Minnie lived in county jail

Living in the Lafayette County Jail with her children and the inmates was part of Minnie Talbott’s life, from 1917 to 1920, first as the sheriff’s wife, then as the first elected female sheriff in the nation.
Minnie’s diligence prevented an escape when her husband was sheriff. She heard a suspicious noise, which turned out to be an inmate sawing his way through the bars.
Minnie’s child, Dorothy, invited a friend over for dinner when they lived in the sheriff’s quarters. The evening’s chores included feeding inmates. When the mother of Dorothy’s friend discovered that her daughter had helped serve prisoners, she forbid her daughter to visit Dorothy again!
Some of the older Lexington residents, such as Don Coen, recall walking along the sidewalk on 11th Street and being asked for cigarettes or other items by the inmates calling from the jail windows.

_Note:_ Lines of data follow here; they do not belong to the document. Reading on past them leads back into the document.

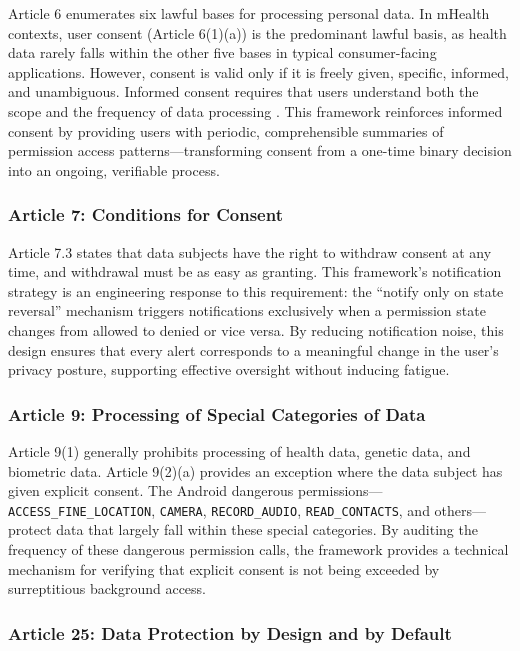 Article 6 enumerates six lawful bases for processing personal data. In mHealth contexts, user consent (Article 6(1)(a)) is the predominant lawful basis, as health data rarely falls within the other five bases in typical consumer-facing applications. However, consent is valid only if it is freely given, specific, informed, and unambiguous. Informed consent requires that users understand both the scope and the frequency of data processing \cite{14}. This framework reinforces informed consent by providing users with periodic, comprehensible summaries of permission access patterns—transforming consent from a one-time binary decision into an ongoing, verifiable process.

\subsubsection{Article 7: Conditions for Consent}

Article 7.3 states that data subjects have the right to withdraw consent at any time, and withdrawal must be as easy as granting. This framework's notification strategy is an engineering response to this requirement: the ``notify only on state reversal'' mechanism triggers notifications exclusively when a permission state changes from allowed to denied or vice versa. By reducing notification noise, this design ensures that every alert corresponds to a meaningful change in the user's privacy posture, supporting effective oversight without inducing fatigue.

\subsubsection{Article 9: Processing of Special Categories of Data}

Article 9(1) generally prohibits processing of health data, genetic data, and biometric data. Article 9(2)(a) provides an exception where the data subject has given explicit consent. The Android dangerous permissions—\texttt{ACCESS\_FINE\_LOCATION}, \texttt{CAMERA}, \texttt{RECORD\_AUDIO}, \texttt{READ\_CONTACTS}, and others—protect data that largely fall within these special categories. By auditing the frequency of these dangerous permission calls, the framework provides a technical mechanism for verifying that explicit consent is not being exceeded by surreptitious background access.

\subsubsection{Article 25: Data Protection by Design and by Default}

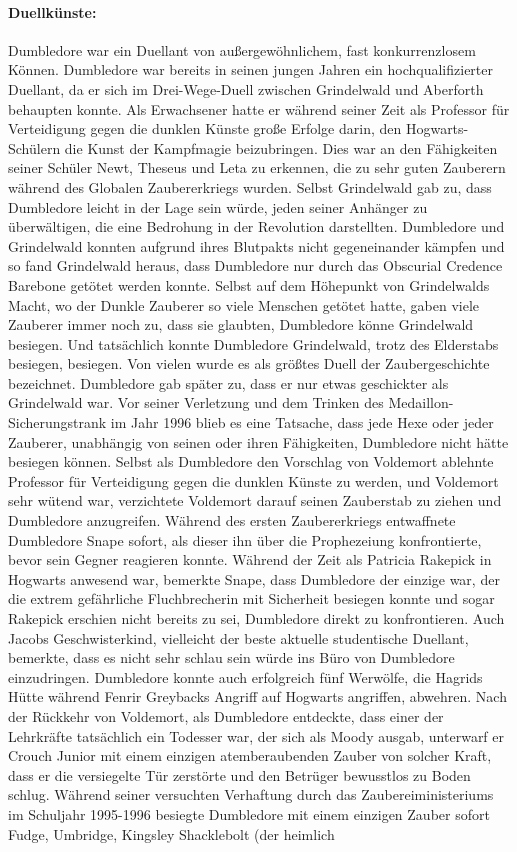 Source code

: \documentclass[a4paper, 10pt]{article}
\begin{document}
\paragraph{Duellkünste:}
Dumbledore war ein Duellant von außergewöhnlichem, fast konkurrenzlosem Können. Dumbledore war bereits in seinen jungen Jahren ein hochqualifizierter Duellant, da er sich im Drei-Wege-Duell zwischen Grindelwald und Aberforth behaupten konnte. Als Erwachsener hatte er während seiner Zeit als Professor für Verteidigung gegen die dunklen Künste große Erfolge darin, den Hogwarts-Schülern die Kunst der Kampfmagie beizubringen. Dies war an den Fähigkeiten seiner Schüler Newt, Theseus und Leta zu erkennen, die zu sehr guten Zauberern während des Globalen Zaubererkriegs wurden. Selbst Grindelwald gab zu, dass Dumbledore leicht in der Lage sein würde, jeden seiner Anhänger zu überwältigen, die eine Bedrohung in der Revolution darstellten. Dumbledore und Grindelwald konnten aufgrund ihres Blutpakts nicht gegeneinander kämpfen und so fand Grindelwald heraus, dass Dumbledore nur durch das Obscurial Credence Barebone getötet werden konnte. Selbst auf dem Höhepunkt von Grindelwalds Macht, wo der Dunkle Zauberer so viele Menschen getötet hatte, gaben viele Zauberer immer noch zu, dass sie glaubten, Dumbledore könne Grindelwald besiegen. Und tatsächlich konnte Dumbledore Grindelwald, trotz des Elderstabs besiegen, besiegen. Von vielen wurde es als größtes Duell der Zaubergeschichte bezeichnet. Dumbledore gab später zu, dass er nur etwas geschickter als Grindelwald war. Vor seiner Verletzung und dem Trinken des Medaillon-Sicherungstrank im Jahr 1996 blieb es eine Tatsache, dass jede Hexe oder jeder Zauberer, unabhängig von seinen oder ihren Fähigkeiten, Dumbledore nicht hätte besiegen können. Selbst als Dumbledore den Vorschlag von Voldemort ablehnte Professor für Verteidigung gegen die dunklen Künste zu werden, und Voldemort sehr wütend war, verzichtete Voldemort darauf seinen Zauberstab zu ziehen und Dumbledore anzugreifen. Während des ersten Zaubererkriegs entwaffnete Dumbledore Snape sofort, als dieser ihn über die Prophezeiung konfrontierte, bevor sein Gegner reagieren konnte. Während der Zeit als Patricia Rakepick in Hogwarts anwesend war, bemerkte Snape, dass Dumbledore der einzige war, der die extrem gefährliche Fluchbrecherin mit Sicherheit besiegen konnte und sogar Rakepick erschien nicht bereits zu sei, Dumbledore direkt zu konfrontieren. Auch Jacobs Geschwisterkind, vielleicht der beste aktuelle studentische Duellant, bemerkte, dass es nicht sehr schlau sein würde ins Büro von Dumbledore einzudringen. Dumbledore konnte auch erfolgreich fünf Werwölfe, die Hagrids Hütte während Fenrir Greybacks Angriff auf Hogwarts angriffen, abwehren. Nach der Rückkehr von Voldemort, als Dumbledore entdeckte, dass einer der Lehrkräfte tatsächlich ein Todesser war, der sich als Moody ausgab, unterwarf er Crouch Junior mit einem einzigen atemberaubenden Zauber von solcher Kraft, dass er die versiegelte Tür zerstörte und den Betrüger bewusstlos zu Boden schlug. Während seiner versuchten Verhaftung durch das Zaubereiministeriums im Schuljahr 1995-1996 besiegte Dumbledore mit einem einzigen Zauber sofort Fudge, Umbridge, Kingsley Shacklebolt (der heimlich 
\end{document}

Before being torn down in 1938, the Lafayette County Jail was located east of the court house, along 11th Street on the other side of the county offices (now empty lawn). The 1918 Sanborn Insurance Map (above) shows that the jail was divided between the sheriff’s quarters and the jail, with the jail on the side along 11th Street.
The entrance used was the same for the sheriff’s family, visitors and prisoners. Locked jail cells were the only barrier between the inmates and the sheriff’s family. Jail breaks were common over the history of the jail. In 1905, for example, a prisoner by the name of Otto Banerla literally “went out with the trash,” hiding under the trash in a large barrel. He was apprehended, reincarcerated and “adorned with ball and chain.”